> **TASK PROMPT**: What is needed is every line of the data that includes the word "vspace". Please copy each one.

Saved data entries

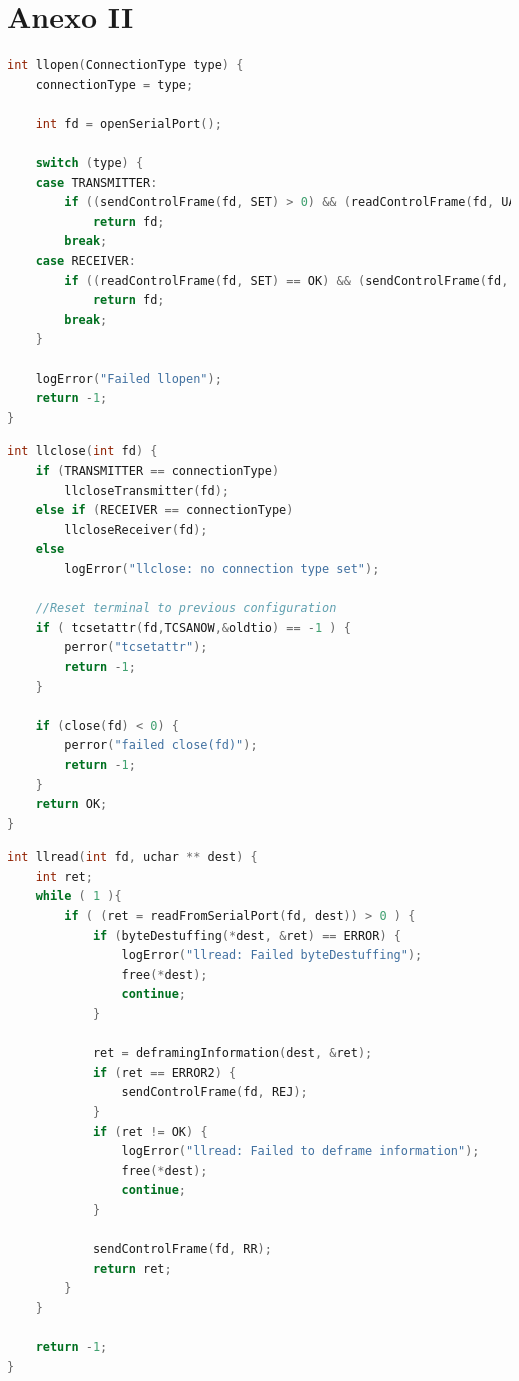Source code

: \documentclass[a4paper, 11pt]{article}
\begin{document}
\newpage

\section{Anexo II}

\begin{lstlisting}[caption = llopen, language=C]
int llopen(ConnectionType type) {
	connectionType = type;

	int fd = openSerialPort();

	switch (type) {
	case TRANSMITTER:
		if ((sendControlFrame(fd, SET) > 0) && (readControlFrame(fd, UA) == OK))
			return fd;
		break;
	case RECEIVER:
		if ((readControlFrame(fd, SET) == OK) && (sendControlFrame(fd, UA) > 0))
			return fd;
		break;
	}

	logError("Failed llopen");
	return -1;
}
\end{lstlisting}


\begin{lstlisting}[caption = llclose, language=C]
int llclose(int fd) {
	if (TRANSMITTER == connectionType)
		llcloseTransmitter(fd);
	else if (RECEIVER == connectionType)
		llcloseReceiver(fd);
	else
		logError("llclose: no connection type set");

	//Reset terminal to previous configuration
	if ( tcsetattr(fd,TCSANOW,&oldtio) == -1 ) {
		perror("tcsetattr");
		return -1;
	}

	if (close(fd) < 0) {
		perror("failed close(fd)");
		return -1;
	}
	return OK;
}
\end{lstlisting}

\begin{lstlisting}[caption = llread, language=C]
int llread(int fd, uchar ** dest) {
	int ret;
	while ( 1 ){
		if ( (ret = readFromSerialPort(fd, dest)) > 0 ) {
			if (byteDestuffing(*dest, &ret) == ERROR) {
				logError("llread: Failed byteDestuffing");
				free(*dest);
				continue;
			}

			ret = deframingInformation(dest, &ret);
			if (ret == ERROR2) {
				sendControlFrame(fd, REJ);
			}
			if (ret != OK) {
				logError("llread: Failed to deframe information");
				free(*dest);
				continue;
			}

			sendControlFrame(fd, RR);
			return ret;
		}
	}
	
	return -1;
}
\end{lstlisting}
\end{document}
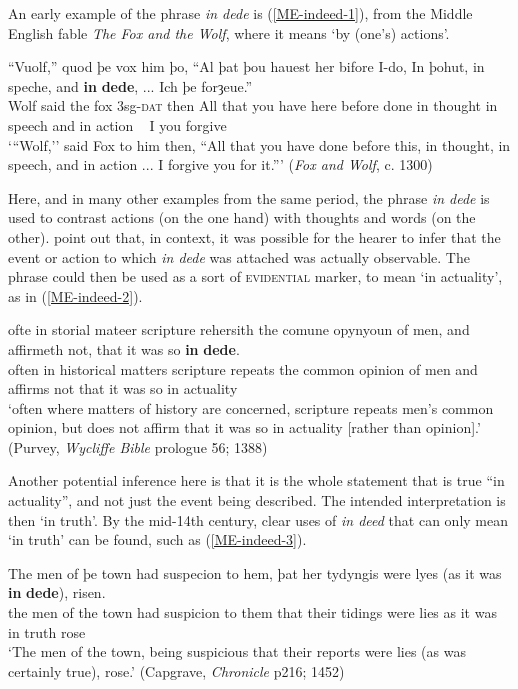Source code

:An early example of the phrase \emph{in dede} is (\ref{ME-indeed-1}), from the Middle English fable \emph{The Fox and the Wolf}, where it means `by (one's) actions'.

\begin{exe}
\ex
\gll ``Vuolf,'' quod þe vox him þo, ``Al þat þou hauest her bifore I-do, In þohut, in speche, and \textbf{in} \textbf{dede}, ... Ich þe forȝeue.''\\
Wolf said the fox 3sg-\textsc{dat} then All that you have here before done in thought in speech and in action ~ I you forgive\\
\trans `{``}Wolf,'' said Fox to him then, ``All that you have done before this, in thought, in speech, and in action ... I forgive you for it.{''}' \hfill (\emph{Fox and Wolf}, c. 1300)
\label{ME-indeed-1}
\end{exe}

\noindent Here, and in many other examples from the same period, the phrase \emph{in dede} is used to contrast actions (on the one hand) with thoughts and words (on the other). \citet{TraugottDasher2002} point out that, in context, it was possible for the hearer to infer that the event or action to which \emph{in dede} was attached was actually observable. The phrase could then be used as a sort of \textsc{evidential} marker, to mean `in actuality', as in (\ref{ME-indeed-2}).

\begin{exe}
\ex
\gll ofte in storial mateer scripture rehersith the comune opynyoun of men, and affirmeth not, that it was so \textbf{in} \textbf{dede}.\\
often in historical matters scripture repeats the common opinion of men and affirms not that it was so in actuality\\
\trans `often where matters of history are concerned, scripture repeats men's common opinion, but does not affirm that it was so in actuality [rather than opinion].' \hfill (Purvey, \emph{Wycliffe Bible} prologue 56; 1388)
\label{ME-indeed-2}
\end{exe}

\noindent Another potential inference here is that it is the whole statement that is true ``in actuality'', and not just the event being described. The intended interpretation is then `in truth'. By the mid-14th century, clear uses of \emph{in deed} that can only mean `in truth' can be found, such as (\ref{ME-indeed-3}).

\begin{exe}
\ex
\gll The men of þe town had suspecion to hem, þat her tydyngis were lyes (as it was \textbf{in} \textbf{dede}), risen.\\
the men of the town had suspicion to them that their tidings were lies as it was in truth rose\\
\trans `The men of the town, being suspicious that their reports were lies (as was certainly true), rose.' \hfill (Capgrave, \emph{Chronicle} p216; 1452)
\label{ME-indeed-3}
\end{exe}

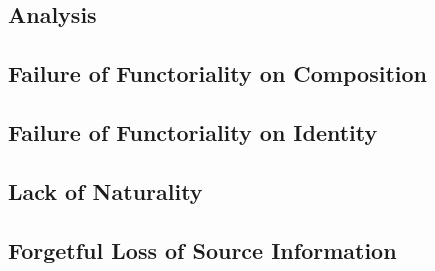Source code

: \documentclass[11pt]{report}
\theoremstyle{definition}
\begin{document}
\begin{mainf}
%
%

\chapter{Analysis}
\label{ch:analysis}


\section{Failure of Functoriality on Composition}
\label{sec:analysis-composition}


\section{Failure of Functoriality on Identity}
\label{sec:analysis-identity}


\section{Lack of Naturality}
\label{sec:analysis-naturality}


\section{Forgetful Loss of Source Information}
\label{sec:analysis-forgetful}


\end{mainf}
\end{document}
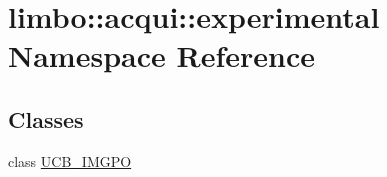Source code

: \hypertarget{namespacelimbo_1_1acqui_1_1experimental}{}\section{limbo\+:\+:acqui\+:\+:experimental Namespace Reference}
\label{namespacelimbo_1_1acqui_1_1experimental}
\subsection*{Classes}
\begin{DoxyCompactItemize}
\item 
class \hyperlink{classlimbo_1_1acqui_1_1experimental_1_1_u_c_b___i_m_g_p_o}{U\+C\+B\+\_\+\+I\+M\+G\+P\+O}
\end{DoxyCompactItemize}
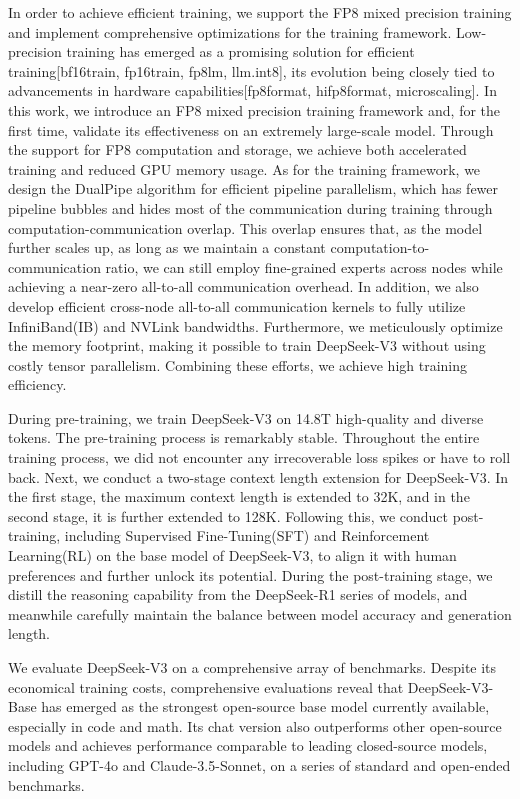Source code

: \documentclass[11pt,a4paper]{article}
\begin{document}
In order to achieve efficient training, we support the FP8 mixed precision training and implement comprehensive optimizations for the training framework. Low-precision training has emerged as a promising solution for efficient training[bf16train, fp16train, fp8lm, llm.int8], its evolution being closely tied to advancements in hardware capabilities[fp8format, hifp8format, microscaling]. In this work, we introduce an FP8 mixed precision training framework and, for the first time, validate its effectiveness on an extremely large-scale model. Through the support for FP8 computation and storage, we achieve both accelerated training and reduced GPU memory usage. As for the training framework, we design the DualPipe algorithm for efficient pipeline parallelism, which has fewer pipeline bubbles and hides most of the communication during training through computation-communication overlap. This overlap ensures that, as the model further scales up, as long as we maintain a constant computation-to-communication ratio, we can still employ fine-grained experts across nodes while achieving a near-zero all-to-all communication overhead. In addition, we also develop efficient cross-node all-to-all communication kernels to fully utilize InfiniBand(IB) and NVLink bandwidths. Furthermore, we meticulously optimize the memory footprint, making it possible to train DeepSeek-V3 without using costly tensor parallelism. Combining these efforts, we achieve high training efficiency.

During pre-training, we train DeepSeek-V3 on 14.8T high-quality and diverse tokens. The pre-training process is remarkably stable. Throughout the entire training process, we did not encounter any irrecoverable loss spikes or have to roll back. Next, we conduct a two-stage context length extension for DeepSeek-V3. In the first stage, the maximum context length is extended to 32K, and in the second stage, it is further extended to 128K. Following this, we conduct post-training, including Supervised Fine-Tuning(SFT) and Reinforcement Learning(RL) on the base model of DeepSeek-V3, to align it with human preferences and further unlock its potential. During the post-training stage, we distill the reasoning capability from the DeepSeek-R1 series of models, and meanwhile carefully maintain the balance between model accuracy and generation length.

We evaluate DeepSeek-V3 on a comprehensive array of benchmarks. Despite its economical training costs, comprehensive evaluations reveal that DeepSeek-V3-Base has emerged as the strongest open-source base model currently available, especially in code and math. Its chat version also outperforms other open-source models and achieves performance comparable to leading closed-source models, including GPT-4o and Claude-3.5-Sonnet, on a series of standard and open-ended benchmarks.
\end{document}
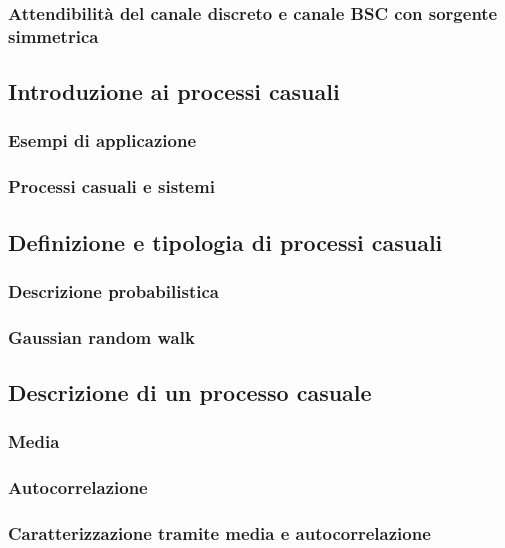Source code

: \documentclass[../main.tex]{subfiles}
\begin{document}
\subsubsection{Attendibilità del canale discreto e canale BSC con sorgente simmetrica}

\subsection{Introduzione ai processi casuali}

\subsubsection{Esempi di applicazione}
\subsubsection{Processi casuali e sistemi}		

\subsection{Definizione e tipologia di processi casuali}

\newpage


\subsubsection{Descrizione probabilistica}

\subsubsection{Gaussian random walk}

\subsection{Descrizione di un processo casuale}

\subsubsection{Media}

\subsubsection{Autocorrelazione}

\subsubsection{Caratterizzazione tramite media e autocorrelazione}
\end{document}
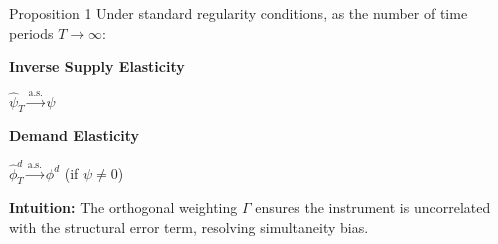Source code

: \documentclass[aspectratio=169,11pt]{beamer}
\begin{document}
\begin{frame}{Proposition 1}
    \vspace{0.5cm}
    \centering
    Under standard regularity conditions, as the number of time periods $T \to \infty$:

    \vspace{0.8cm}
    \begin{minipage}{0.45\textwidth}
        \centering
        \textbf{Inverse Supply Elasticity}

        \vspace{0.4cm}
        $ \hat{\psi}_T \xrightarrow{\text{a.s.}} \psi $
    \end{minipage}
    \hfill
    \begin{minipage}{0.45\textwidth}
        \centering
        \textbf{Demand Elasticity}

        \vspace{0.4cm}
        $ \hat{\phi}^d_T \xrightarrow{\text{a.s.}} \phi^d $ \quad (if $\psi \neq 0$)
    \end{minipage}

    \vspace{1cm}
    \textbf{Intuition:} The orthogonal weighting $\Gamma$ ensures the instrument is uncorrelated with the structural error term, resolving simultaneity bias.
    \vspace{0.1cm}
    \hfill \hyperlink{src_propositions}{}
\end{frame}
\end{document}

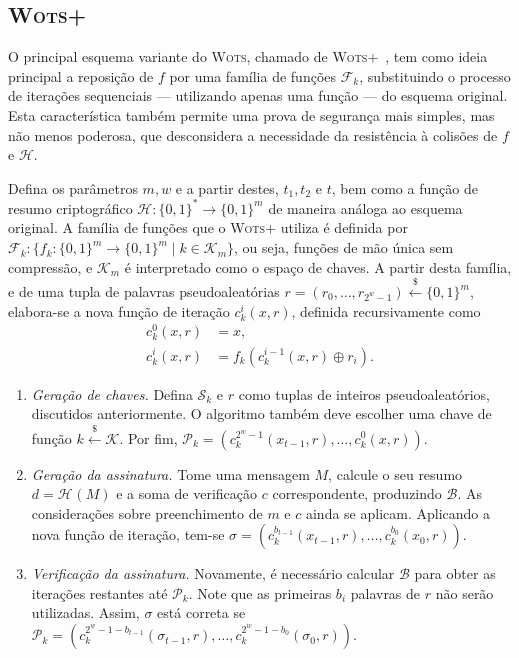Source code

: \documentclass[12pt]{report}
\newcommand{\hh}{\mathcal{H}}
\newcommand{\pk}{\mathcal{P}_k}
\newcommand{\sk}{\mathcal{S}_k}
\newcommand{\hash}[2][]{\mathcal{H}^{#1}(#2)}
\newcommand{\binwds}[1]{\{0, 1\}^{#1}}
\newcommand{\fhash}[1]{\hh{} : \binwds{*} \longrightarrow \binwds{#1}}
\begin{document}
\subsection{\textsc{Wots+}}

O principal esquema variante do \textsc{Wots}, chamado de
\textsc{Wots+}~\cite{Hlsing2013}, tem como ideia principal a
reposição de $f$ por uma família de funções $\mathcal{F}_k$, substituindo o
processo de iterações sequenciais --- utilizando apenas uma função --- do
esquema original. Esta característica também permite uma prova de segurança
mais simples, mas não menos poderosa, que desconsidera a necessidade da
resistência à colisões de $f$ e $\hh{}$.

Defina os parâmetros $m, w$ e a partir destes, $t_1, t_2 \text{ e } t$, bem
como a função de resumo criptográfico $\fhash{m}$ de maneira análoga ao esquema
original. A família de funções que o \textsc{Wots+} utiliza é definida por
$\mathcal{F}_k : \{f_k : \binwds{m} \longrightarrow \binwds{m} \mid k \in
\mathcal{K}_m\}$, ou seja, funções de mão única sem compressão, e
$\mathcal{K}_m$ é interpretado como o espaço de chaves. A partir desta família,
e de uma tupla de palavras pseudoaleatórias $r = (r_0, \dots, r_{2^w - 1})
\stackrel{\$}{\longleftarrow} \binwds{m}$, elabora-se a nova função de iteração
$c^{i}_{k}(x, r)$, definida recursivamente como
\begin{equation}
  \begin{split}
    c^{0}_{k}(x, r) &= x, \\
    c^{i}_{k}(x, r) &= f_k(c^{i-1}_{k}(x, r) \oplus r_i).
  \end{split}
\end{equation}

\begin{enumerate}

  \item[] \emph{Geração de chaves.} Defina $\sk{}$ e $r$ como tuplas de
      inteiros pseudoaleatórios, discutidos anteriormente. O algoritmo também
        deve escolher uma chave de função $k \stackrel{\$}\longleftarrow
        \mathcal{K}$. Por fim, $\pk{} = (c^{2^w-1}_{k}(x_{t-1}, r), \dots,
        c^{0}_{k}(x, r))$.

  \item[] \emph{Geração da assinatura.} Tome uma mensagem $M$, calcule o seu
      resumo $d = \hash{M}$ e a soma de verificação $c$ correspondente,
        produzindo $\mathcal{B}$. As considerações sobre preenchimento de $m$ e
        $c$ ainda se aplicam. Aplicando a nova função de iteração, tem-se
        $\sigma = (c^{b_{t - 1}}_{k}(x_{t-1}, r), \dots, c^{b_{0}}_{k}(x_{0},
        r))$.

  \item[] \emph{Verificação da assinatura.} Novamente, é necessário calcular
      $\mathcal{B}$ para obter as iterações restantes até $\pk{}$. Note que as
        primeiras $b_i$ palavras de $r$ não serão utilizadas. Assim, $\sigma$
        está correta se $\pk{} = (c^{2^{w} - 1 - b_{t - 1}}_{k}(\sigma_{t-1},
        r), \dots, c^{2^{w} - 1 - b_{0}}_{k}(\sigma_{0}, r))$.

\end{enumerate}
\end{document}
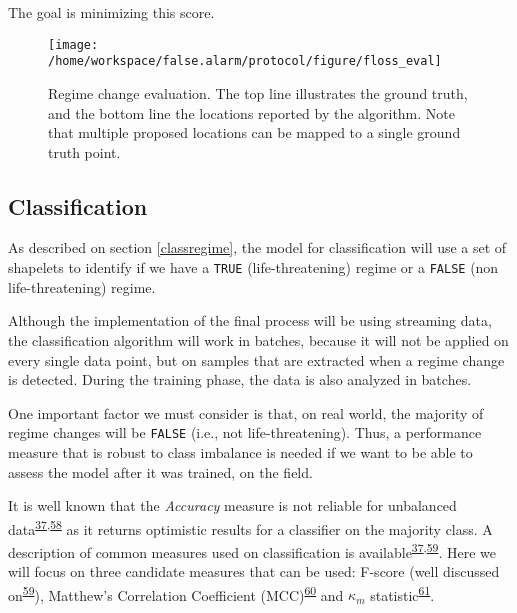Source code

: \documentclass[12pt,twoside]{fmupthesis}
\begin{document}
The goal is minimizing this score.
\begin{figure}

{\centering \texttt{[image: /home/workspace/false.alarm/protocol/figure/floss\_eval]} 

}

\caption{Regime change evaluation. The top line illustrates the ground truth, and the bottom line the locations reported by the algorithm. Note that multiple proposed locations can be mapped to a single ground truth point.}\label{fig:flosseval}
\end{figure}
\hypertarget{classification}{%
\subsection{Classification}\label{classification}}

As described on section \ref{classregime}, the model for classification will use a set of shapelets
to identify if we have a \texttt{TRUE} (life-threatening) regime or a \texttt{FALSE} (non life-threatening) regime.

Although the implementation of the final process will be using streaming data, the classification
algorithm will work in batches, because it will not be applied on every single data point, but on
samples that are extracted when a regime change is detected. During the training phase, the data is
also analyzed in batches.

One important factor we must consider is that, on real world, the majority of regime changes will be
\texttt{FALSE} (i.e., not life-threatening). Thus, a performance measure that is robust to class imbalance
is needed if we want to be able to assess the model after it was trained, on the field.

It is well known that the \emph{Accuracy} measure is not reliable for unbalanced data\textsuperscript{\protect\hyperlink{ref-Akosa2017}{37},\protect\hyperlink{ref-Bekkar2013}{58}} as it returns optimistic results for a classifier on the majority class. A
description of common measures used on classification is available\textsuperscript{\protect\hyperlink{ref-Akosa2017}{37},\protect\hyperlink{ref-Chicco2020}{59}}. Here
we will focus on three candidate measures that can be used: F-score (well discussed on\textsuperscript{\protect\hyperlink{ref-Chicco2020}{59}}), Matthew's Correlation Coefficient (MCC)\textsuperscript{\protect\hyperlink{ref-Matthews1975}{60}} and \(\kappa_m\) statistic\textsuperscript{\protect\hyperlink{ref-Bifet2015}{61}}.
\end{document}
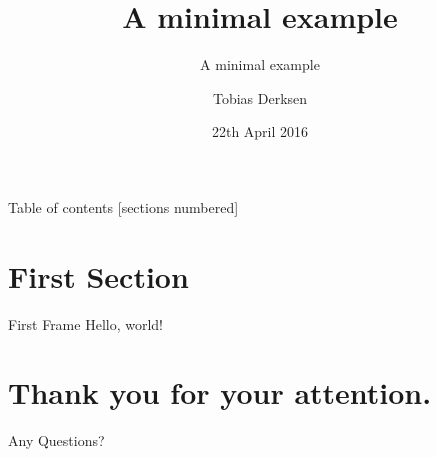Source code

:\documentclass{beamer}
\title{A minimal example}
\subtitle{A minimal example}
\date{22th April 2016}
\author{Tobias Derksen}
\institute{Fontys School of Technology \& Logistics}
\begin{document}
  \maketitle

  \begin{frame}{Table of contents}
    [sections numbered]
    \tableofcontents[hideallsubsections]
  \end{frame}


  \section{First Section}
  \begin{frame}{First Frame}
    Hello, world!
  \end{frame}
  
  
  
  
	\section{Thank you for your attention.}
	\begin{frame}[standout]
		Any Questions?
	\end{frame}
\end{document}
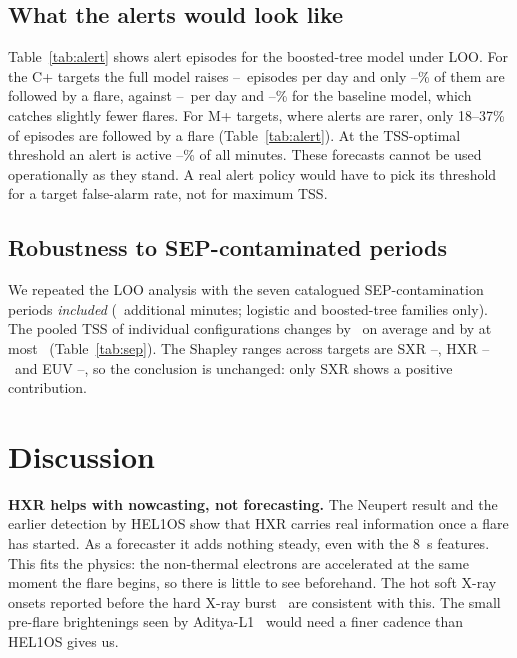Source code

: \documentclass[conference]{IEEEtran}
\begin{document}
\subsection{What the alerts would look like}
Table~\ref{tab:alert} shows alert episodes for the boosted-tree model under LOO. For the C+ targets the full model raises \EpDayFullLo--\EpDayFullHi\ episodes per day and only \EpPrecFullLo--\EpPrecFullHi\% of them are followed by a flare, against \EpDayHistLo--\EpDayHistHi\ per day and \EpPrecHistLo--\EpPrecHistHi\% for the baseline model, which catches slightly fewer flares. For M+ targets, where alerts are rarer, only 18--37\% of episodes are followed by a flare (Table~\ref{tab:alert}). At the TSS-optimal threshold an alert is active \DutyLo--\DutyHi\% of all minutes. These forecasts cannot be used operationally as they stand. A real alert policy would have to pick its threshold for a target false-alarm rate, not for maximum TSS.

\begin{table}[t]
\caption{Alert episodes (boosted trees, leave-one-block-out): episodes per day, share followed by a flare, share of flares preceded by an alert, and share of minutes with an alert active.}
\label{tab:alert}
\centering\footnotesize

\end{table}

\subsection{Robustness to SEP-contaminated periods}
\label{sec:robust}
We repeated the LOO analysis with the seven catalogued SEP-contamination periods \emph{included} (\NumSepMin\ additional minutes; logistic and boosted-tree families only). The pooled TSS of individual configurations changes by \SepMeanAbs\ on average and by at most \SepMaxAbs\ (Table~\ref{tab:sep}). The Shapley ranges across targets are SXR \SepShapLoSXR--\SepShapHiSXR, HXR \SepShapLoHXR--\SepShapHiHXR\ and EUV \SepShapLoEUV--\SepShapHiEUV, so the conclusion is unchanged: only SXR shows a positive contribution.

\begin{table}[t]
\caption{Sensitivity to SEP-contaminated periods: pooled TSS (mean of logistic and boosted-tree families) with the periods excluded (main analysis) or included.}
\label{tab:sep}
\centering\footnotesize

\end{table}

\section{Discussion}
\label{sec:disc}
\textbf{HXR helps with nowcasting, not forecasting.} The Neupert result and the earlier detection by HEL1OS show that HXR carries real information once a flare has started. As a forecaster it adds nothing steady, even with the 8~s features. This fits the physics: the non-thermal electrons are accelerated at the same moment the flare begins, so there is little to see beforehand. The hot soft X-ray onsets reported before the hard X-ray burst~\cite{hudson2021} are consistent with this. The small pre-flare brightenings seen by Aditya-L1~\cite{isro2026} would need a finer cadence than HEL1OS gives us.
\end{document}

> **SOLUTION TO THE PROBLEM**:
    \vspace{0.5cm}
    \vspace{0.8cm}
        \vspace{0.4cm}
        \vspace{0.4cm}
    \vspace{1cm}
    \vspace{0.1cm}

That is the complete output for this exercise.